## ACTIVITY
Go through the material and copy each line in which the word "widget" shows up.

======== ENTRIES SUPPLIED

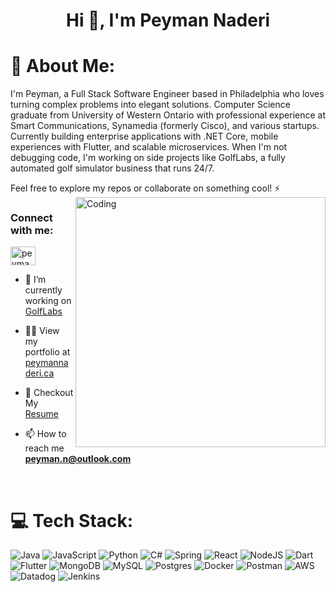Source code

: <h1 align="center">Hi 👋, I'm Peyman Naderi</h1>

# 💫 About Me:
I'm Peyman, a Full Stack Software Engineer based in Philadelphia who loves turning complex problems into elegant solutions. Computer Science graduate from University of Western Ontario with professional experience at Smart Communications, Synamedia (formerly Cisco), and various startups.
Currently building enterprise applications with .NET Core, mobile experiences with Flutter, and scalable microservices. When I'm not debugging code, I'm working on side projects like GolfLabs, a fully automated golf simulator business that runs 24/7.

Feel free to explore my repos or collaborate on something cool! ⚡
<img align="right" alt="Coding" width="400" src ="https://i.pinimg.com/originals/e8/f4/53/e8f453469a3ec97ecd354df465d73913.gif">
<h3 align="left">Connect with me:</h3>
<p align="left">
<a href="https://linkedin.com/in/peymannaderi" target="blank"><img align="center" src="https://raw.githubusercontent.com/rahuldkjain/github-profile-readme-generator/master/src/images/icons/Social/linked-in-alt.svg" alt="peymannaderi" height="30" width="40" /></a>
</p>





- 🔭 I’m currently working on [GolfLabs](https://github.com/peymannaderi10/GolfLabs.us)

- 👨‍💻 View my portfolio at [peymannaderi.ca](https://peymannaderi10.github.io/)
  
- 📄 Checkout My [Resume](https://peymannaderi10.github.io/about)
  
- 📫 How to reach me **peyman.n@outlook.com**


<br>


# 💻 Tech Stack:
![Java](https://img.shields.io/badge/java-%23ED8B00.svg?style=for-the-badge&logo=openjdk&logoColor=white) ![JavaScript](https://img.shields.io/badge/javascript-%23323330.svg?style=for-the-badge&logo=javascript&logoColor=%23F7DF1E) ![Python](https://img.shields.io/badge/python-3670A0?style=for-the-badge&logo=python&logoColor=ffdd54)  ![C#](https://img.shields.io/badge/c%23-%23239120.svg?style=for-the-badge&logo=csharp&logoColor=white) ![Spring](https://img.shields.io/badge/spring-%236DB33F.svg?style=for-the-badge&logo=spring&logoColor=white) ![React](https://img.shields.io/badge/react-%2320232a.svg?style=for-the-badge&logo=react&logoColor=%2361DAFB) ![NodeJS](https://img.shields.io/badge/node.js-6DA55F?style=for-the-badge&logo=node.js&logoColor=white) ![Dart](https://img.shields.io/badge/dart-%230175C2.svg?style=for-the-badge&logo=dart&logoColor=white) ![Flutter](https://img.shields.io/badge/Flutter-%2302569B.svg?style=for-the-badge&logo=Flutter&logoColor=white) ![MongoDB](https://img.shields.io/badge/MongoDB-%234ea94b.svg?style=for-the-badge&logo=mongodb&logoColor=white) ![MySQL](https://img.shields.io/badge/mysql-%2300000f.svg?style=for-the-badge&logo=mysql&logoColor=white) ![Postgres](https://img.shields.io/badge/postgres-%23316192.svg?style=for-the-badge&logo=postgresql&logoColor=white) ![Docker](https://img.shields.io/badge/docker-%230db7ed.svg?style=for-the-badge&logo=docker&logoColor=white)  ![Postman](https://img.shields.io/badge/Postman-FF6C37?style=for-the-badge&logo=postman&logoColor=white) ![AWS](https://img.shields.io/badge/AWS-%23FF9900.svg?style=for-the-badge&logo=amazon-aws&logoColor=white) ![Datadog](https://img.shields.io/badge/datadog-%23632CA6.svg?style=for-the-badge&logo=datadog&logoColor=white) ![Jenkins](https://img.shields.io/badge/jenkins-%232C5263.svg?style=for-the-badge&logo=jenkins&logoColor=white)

================
======== ENTRIES SUPPLIED

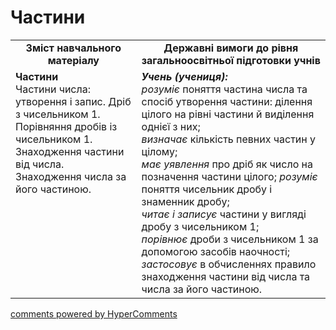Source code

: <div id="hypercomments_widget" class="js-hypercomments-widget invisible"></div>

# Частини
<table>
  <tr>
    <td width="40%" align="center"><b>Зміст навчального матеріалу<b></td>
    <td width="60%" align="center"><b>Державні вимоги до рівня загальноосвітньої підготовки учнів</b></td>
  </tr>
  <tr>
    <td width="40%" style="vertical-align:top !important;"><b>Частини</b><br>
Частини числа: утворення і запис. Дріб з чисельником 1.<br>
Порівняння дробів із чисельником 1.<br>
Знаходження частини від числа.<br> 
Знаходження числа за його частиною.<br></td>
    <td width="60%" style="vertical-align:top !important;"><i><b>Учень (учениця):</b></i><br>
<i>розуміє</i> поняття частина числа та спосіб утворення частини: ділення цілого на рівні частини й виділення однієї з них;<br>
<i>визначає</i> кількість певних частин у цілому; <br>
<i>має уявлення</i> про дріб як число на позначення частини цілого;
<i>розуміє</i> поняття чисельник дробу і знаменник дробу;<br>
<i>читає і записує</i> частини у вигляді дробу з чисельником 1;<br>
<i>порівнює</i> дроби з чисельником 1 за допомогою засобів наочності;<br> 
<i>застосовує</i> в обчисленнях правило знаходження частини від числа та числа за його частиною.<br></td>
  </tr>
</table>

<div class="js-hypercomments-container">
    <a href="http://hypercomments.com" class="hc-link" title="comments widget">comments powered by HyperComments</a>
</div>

================
======== ENTRIES SUPPLIED

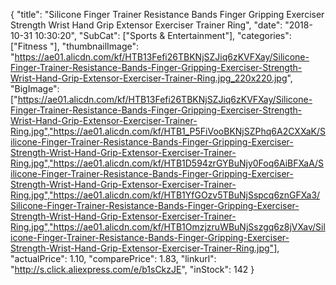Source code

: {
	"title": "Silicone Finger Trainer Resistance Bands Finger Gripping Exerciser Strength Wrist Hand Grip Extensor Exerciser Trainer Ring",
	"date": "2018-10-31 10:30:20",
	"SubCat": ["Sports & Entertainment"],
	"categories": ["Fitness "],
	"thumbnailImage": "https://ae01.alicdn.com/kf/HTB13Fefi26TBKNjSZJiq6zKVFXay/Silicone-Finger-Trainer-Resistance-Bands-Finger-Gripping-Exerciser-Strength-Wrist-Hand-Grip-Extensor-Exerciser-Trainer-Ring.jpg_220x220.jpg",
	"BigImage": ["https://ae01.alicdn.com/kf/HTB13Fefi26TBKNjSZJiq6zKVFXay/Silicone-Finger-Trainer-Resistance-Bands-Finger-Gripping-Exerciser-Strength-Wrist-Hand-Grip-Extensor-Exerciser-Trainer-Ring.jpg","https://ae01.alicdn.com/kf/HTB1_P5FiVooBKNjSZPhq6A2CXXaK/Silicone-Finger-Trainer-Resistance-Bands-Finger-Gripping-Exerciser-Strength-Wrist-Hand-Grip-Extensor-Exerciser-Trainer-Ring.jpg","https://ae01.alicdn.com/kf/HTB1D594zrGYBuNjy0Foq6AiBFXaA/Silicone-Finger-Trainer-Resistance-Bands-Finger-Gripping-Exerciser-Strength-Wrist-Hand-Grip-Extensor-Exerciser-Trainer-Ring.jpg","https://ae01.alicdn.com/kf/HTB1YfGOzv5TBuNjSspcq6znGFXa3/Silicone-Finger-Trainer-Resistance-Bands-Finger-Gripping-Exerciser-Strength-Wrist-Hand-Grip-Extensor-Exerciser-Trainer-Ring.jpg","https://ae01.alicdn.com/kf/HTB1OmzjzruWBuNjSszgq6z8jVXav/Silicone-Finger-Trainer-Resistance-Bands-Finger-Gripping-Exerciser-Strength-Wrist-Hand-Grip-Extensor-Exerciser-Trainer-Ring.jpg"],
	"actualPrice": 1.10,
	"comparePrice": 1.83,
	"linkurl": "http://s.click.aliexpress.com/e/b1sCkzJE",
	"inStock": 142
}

================

## RESPONSE TO THE TASK
: <div id="hypercomments_widget" class="js-hypercomments-widget invisible"></div>
    <a href="http://hypercomments.com" class="hc-link" title="comments widget">comments powered by HyperComments</a>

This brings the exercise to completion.